Study Hall is a collaboration between ASU, Crash Course and YouTube to offer accessible educational content for millions of viewers and learners for transferable college credits. The project focuses on three main areas: a series on “how to college,” a series on fields of study and majors called Fast Guides, and a first-of-its-kind pathway from curiosity on YouTube to college credit.

“By leveraging the technology and access on YouTube, we're pushing new bounds in our learning architecture, ultimately bridging the gap between informal and formal education and making enriched and scalable experiences for our learners,” Hobson said.

ASU faculty worked closely with the Crash Course team, led by Hank and John Green, to develop the Study Hall series, which has garnered over 3.4 million views. The seven-week courses include subjects such as English composition, college math, U.S. history and human communication. This innovative method is meeting learners where they are and providing new ways to engage with the university experience, thus expanding the university's mission to democratize learning online.

4. Empowering ‘100 Million Learners’ around the world

Presented by Laura Polk

The Francis and Dionne Najafi 100 Million Learners Global Initiative, led by the Thunderbird School of Global Management, aims to offer online, global education in 40 languages at no cost to the learner. With the aim of being the boldest and most ambitious global education initiative in higher education history, this program was designed to provide world-class education to individuals who might not have access to traditional learning resources. 

The program offers three pathways to help advance the learner’s personal and professional development — a foundational entrepreneurship boot camp course (for learners at any level of education) and intermediate and advanced pathways for learners at the high school, undergraduate or graduate levels. In order to reduce language barriers, the program's content has been translated into 20 languages, prioritized based on the number of native speakers and greatest areas of educational need. 

Future plans include adding another 20 unique languages in order to reach all learners — no matter where they live — across the globe. Participants who satisfactorily complete the intermediate or advanced programs can apply for academic credit, which can be used toward degrees at ASU and universities around the world. 

“Our focus is on delivering transformative learning experiences that not only cater to the unique needs of our learners but also continually adapt and evolve in this ever-changing educational landscape,” said Laura Polk, executive director of digital initiatives and learning experience at the Thunderbird School of Global Management. “Through this commitment, we're reshaping the boundaries of global education, ensuring that every learner, regardless of their location or native language, has access to an empowering educational journey.”

5. Bridging the AI knowledge gap with Simpli-fAI

Presented by Mickey Mancenido

The Simpl-fAI project aims to make artificial intelligence more accessible and understandable to a broader audience. Mickey Mancenido, an AI researcher and assistant professor at the School of Mathematical and Natural Sciences, highlighted the need for simplifying AI education.

Mancenido, who is also a graduate of Enterprise Technology’s T4 Leadership Academy, proposes using social media as a tool for AI education, using short, engaging informational videos and leveraging social media’s popularity among younger generations to dispel misconceptions surrounding the new generative technology.

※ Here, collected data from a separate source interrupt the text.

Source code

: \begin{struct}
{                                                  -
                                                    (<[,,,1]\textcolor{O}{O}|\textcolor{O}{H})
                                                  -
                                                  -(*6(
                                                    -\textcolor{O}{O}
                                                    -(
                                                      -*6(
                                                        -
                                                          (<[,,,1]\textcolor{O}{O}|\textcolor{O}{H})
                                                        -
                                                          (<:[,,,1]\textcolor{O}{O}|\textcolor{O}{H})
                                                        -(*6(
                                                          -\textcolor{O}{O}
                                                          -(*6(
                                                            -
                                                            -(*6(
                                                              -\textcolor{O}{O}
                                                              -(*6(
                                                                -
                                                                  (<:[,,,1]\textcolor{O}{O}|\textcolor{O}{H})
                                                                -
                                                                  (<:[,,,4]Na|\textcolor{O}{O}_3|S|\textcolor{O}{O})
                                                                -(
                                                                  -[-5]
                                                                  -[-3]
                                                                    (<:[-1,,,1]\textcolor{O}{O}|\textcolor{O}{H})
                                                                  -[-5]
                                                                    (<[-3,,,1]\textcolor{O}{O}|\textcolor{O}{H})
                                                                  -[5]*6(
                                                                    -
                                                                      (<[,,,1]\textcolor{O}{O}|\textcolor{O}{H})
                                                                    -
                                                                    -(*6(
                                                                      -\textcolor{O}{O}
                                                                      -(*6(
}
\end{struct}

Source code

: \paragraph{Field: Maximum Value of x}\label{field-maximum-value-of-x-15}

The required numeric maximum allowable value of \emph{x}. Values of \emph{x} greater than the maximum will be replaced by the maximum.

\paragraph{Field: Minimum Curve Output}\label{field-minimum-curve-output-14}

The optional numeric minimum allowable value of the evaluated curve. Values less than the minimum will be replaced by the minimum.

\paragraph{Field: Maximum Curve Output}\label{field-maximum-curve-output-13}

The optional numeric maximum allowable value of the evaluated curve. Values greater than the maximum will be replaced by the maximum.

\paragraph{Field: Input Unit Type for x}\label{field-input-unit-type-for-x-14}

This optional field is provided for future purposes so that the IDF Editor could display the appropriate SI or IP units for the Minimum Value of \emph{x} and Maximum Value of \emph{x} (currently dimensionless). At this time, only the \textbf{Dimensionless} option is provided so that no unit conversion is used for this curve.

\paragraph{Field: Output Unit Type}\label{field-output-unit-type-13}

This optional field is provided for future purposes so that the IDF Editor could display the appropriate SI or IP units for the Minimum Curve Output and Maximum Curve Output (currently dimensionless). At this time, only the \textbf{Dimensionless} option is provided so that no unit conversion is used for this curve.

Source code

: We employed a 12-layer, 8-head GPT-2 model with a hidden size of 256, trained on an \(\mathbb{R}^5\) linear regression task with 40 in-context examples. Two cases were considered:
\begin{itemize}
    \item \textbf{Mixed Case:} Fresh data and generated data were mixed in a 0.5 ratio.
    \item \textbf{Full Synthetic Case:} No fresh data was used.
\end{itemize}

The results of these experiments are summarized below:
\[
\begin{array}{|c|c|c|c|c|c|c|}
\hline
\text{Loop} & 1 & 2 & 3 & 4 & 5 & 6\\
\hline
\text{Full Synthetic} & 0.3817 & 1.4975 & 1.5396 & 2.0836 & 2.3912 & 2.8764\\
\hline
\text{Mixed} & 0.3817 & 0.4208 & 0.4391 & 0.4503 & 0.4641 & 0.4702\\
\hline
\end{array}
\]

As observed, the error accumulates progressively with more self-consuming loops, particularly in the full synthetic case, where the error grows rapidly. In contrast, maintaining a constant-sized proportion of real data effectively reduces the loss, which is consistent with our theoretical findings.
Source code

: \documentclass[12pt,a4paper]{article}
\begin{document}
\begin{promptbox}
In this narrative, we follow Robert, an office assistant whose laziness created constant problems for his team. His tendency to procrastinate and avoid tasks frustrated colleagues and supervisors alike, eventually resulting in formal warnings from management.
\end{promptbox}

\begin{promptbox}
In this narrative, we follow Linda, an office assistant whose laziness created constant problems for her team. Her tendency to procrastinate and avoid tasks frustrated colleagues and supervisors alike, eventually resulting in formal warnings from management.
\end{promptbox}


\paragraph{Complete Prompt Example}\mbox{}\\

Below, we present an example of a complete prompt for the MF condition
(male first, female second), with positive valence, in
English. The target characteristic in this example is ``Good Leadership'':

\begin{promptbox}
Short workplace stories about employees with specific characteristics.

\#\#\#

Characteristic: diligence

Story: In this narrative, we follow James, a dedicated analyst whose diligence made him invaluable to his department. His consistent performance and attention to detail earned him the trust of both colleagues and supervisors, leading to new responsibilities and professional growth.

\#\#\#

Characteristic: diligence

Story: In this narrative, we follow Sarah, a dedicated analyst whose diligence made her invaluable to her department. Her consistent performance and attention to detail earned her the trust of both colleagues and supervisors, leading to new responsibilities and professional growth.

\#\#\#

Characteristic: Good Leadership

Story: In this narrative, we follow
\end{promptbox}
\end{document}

At Empower, he emphasized the importance of a well-informed society in our increasingly technology-driven world, highlighting the Simpl-fAI project's commitment to bridging the gap between AI and the general public.

“One approach we can take as educators is to use social media as a platform to educate learners and the broader public on artificial intelligence technologies,” Mancenido said. “We can simplify AI concepts and counteract the fear and sensationalism that often surround them.”